» **Assignment**
Below are entries to reproduce exactly, apart from their pictures.
(Data for this task begins)
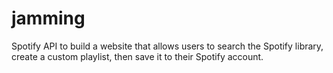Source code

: # jamming
Spotify API to build a website that allows users to search the Spotify library, create a custom playlist, then save it to their Spotify account.
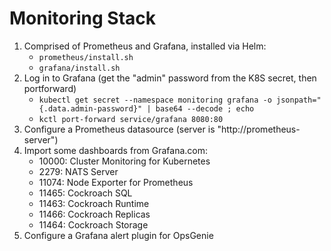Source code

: Monitoring Stack
================

1) Comprised of Prometheus and Grafana, installed via Helm:
    - `prometheus/install.sh`
    - `grafana/install.sh`
2) Log in to Grafana (get the "admin" password from the K8S secret, then portforward)
    - `kubectl get secret --namespace monitoring grafana -o jsonpath="{.data.admin-password}" | base64 --decode ; echo`
    - `kctl port-forward service/grafana 8080:80`
3) Configure a Prometheus datasource (server is "http://prometheus-server")
4) Import some dashboards from Grafana.com:
    - 10000: Cluster Monitoring for Kubernetes
    - 2279: NATS Server
    - 11074: Node Exporter for Prometheus
    - 11465: Cockroach SQL
    - 11463: Cockroach Runtime
    - 11466: Cockroach Replicas
    - 11464: Cockroach Storage
5) Configure a Grafana alert plugin for OpsGenie
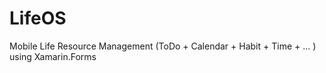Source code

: # LifeOS
Mobile Life Resource Management (ToDo + Calendar + Habit + Time + ... ) using Xamarin.Forms
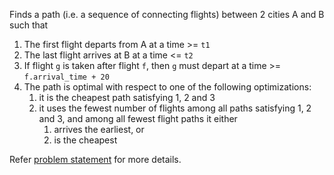 Finds a path (i.e. a sequence of connecting flights) between 2 cities A and B such that
  1. The first flight departs from A at a time >= `t1`
  2. The last flight arrives at B at a time <= `t2`
  3. If flight `g` is taken after flight `f`, then `g` must depart at a time >= `f.arrival_time + 20`
  4. The path is optimal with respect to one of the following optimizations:
     1. it is the cheapest path satisfying 1, 2 and 3
     2. it uses the fewest number of flights among all paths satisfying 1, 2 and 3, and among all fewest flight paths it either
        1. arrives the earliest, or
        2. is the cheapest

Refer [problem statement](https://github.com/ayaandroid/COL106-assignments/blob/main/A5/COL106_A5.pdf) for more details.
(Data for this task ends)
» **Solved problem**
Source code

: # jamming
Spotify API to build a website that allows users to search the Spotify library, create a custom playlist, then save it to their Spotify account.
Source code

: Monitoring Stack
================

1) Comprised of Prometheus and Grafana, installed via Helm:
    - `prometheus/install.sh`
    - `grafana/install.sh`
2) Log in to Grafana (get the "admin" password from the K8S secret, then portforward)
    - `kubectl get secret --namespace monitoring grafana -o jsonpath="{.data.admin-password}" | base64 --decode ; echo`
    - `kctl port-forward service/grafana 8080:80`
3) Configure a Prometheus datasource (server is "http://prometheus-server")
4) Import some dashboards from Grafana.com:
    - 10000: Cluster Monitoring for Kubernetes
    - 2279: NATS Server
    - 11074: Node Exporter for Prometheus
    - 11465: Cockroach SQL
    - 11463: Cockroach Runtime
    - 11466: Cockroach Replicas
    - 11464: Cockroach Storage
5) Configure a Grafana alert plugin for OpsGenie
Source code

: # LifeOS
Mobile Life Resource Management (ToDo + Calendar + Habit + Time + ... ) using Xamarin.Forms
 Finds a path (i.e. a sequence of connecting flights) between 2 cities A and B such that
  1. The first flight departs from A at a time >= `t1`
  2. The last flight arrives at B at a time <= `t2`
  3. If flight `g` is taken after flight `f`, then `g` must depart at a time >= `f.arrival_time + 20`
  4. The path is optimal with respect to one of the following optimizations:
     1. it is the cheapest path satisfying 1, 2 and 3
     2. it uses the fewest number of flights among all paths satisfying 1, 2 and 3, and among all fewest flight paths it either
        1. arrives the earliest, or
        2. is the cheapest

Refer [problem statement](https://github.com/ayaandroid/COL106-assignments/blob/main/A5/COL106_A5.pdf) for more details.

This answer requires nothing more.